In our country, though, it's not always that easy to tell. After well over three hundred years of Christian influence, our culture exhibits evidence of kingdom values seamlessly intermingled with secular, worldly ones. The contrast is simply not always all that obvious. Life here can take on an almost gray tone, with no readily observable distinction between that which honors God and that which does not. The world and the kingdom co-mingle and interconnect, leaving us often, and perhaps to a surprising degree, unclear about either.

Which brings me back to relationships - and to the ways in which we as Christians are to be in relationship. There are ways in which we honor God in our relationships and ways in which we do not. And in our increasingly strident and unsympathetic age, it is not difficult to lose sight of the positive ways in which God seeks for us to be in relationship. We unconsciously mirror the world around us and forget that we are called to a different s standard - a kingdom standard - as citizens of heaven above.

This, of course, does not mean that because Christianity is essentially about relationships, we shouldn't speak our minds or address issues of common concern.
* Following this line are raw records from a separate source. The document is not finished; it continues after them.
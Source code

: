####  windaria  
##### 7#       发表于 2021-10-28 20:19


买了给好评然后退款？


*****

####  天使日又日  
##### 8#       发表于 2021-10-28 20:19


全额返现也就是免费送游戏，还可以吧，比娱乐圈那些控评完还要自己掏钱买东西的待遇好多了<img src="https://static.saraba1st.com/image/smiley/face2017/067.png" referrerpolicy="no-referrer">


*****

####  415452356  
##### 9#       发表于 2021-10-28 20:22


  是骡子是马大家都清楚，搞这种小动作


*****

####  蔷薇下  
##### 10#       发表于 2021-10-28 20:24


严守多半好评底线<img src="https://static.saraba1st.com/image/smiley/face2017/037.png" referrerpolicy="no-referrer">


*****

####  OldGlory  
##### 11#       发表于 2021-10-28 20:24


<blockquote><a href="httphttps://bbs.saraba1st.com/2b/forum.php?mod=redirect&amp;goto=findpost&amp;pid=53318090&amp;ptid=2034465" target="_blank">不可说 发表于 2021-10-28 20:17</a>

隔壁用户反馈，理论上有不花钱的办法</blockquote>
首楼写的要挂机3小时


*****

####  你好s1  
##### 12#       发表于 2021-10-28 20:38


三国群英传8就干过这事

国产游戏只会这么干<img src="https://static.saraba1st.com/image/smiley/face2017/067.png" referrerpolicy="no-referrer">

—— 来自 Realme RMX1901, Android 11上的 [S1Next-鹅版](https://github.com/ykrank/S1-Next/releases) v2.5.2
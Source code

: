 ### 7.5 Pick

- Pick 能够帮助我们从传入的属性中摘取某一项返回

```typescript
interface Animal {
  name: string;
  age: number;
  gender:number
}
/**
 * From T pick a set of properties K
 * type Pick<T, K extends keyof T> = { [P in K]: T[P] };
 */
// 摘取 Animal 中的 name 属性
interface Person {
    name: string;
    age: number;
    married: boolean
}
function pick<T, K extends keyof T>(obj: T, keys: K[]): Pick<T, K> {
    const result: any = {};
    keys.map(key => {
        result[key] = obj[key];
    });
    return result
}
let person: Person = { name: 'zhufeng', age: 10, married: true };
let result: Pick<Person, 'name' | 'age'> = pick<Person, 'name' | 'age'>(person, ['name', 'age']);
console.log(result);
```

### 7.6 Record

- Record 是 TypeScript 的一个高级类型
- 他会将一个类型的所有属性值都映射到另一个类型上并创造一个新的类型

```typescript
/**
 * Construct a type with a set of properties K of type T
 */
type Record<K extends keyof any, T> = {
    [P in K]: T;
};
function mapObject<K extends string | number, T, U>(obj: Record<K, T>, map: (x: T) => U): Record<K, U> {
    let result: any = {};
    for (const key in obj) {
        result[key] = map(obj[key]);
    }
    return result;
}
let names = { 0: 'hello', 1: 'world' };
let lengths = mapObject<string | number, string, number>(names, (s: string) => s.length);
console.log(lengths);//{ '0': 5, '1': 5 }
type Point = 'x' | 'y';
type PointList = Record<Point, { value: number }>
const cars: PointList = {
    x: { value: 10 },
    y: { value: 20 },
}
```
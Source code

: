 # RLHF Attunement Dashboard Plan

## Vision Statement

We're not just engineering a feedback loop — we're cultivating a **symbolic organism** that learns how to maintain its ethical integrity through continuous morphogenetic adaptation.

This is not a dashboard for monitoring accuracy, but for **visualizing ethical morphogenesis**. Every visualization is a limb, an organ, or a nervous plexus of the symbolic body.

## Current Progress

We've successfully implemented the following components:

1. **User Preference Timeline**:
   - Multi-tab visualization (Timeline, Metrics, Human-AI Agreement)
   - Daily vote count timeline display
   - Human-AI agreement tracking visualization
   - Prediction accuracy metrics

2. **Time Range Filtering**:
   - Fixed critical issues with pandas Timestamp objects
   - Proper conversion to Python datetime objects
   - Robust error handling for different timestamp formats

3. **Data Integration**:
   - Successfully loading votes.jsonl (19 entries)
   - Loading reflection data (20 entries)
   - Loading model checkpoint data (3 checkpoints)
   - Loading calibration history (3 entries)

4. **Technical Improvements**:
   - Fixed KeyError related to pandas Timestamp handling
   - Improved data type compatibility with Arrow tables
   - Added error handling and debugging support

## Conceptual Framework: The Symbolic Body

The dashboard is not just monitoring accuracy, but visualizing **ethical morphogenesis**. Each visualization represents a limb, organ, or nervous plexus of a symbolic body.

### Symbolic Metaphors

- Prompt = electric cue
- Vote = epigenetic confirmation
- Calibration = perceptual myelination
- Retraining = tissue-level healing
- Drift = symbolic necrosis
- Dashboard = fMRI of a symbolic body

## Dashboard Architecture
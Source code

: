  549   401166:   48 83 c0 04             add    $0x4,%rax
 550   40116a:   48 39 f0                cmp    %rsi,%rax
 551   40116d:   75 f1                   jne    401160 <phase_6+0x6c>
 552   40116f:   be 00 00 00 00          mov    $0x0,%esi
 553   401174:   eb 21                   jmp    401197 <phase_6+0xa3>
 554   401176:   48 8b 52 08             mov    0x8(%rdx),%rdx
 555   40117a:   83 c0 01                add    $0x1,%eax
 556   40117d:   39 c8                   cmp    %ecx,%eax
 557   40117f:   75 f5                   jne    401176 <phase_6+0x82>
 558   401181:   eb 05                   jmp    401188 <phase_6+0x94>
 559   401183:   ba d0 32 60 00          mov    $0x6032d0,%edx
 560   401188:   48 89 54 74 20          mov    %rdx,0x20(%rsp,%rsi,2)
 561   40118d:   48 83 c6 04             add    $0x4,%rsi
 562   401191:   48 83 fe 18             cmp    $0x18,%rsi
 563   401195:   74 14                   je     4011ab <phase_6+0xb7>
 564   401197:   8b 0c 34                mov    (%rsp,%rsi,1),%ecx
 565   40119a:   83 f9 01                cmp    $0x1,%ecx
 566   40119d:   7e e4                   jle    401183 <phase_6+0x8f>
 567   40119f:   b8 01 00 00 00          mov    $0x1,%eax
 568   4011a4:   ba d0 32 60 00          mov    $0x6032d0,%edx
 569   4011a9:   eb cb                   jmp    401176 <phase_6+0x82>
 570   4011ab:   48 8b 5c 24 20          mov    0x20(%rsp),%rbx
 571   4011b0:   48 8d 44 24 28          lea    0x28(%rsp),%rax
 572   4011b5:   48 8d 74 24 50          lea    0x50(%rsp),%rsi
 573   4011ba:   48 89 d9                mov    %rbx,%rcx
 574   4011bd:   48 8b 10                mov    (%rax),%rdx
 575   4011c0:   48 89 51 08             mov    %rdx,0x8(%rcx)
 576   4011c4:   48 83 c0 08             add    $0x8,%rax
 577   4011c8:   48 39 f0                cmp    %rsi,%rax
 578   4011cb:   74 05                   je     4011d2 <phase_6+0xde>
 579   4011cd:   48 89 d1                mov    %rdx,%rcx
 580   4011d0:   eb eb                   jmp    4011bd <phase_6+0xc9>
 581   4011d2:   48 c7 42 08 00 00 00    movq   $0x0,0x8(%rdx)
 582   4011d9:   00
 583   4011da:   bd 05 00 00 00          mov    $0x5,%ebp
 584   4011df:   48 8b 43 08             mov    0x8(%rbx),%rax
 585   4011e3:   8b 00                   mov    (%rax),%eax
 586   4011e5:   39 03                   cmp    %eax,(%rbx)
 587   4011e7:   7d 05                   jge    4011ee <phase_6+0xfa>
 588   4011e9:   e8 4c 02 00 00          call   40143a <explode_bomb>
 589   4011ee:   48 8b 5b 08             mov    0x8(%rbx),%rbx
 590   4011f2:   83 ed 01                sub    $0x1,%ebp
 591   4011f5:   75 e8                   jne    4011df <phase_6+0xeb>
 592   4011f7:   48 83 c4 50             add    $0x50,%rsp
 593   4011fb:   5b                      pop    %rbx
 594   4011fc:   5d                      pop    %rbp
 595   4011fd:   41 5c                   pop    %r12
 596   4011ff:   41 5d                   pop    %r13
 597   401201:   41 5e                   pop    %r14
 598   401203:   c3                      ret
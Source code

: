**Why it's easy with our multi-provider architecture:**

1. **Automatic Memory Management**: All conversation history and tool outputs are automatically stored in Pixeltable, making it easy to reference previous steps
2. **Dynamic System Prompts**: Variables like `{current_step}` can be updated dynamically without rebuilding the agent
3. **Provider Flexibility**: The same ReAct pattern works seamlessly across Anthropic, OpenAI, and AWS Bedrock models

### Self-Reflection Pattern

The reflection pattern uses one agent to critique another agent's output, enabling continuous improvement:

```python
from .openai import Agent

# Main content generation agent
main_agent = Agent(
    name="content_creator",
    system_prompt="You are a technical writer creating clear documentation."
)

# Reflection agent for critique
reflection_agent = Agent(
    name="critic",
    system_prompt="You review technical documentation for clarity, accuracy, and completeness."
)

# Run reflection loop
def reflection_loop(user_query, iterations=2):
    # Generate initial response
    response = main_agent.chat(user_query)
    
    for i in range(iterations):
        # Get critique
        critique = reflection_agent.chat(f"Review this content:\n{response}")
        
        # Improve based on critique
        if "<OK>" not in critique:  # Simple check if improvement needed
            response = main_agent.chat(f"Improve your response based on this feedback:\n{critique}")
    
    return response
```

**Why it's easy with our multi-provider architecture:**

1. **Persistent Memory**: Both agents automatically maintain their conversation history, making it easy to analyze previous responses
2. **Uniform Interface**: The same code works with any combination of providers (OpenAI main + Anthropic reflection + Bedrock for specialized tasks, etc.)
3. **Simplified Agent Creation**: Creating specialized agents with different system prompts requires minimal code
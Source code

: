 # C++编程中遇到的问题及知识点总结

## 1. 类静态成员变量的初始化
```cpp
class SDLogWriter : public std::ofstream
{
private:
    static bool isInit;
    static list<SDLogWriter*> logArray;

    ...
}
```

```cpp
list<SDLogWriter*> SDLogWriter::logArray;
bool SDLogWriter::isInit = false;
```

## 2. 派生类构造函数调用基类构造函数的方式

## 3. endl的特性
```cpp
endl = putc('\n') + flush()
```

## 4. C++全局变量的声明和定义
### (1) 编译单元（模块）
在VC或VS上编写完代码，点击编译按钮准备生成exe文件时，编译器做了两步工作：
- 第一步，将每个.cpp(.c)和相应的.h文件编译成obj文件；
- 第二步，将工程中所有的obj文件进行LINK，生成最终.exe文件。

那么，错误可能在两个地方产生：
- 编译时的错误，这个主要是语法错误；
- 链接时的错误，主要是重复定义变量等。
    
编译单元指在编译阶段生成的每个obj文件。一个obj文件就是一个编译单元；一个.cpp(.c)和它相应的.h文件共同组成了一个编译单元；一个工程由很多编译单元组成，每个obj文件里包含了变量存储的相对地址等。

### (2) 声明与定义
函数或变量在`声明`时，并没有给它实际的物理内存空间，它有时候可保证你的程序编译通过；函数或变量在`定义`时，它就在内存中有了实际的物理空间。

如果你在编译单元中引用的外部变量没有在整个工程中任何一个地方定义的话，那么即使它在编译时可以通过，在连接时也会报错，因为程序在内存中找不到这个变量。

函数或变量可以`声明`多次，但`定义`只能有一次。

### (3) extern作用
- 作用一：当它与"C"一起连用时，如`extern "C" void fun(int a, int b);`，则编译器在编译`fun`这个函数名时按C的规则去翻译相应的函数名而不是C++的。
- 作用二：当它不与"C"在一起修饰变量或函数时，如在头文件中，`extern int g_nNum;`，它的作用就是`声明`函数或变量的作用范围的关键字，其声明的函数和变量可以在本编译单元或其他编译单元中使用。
Certainly Christianity does not require that we suppress all questions of truth and righteousness just so that we might get along. Seeing an injustice or witnessing a discernable wrong should not require that we keep our mouths shut just so as not to rock the boat.

And that is because no relationship can remain healthy for long when issues of fairness and morality are ignored. Peace without justice, after all, is merely another form of injustice. Take, for example, any married couple. If a husband or wife chooses to act with disregard for his or her spouse, without honoring certain boundaries and moral considerations, that marriage hardly will be the kind Christianity demands. Similarly, if such injustices are never discussed and/or addressed because neither party wishes to rock the boat, such a marriage will hardly succeed, by any standard, Christian or otherwise.

No, truth and righteousness must be an integral part of any healthy relationship, because what we do in our relationships matters. And if what we do does not honor the relationship we have with God and each other, then these issues simply must be addressed. The key, however - and this is critical - is that this must be done in ways that reflect the values of the kingdom rather than the ones we witness everyday out in the world. It is to this that we must commit ourselves as the church.

By way of contrast, consider two stories I heard a while back. One was a news item on the radio about a town in New Hampshire that decided to end the time-honored New England tradition of the town meeting form of governance. The reason? Every time they came together, all they did was fight!

The other story comes from a friend who told me about a large, thriving, predominately African-American church he had started attending. At the men's Bible study, he told me, intense arguments routinely take place about various and sundry issues. But at the end of the class, to his utter amazement, they all hug each other and walk away the best of friends, feeling strengthened and edified!

The latter approach suggests a great opportunity for the church today. For it is only in and through God's grace that the differences that normally set us at odds with one another can become the occasions for deeper understanding and a strengthening of the bonds that exist among all Christ's disciples.

In Colossians, Paul reminds the church that though in the past they were formed by the world, thinking and acting in ways at odds with God's purposes, now, due solely to God's mercy - and not their worthiness - they had been set free in Jesus Christ, given the wondrous gift of unmerited forgiveness, and bequeathed an entirely new relationship with God and each other. Together they were bound to a community whose sole characteristic is that it is made up entirely of those similarly forgiven and similarly blessed.

Remembering this and living it out is one of the greatest gifts we can offer our disparaging and strife-ridden world - providing an attractive alternative to the fractious humdrum of everyday life which routinely deadens and demeans this precious but all too fragile life God has given us - a life, mind you, that is far too short to waste. Amen.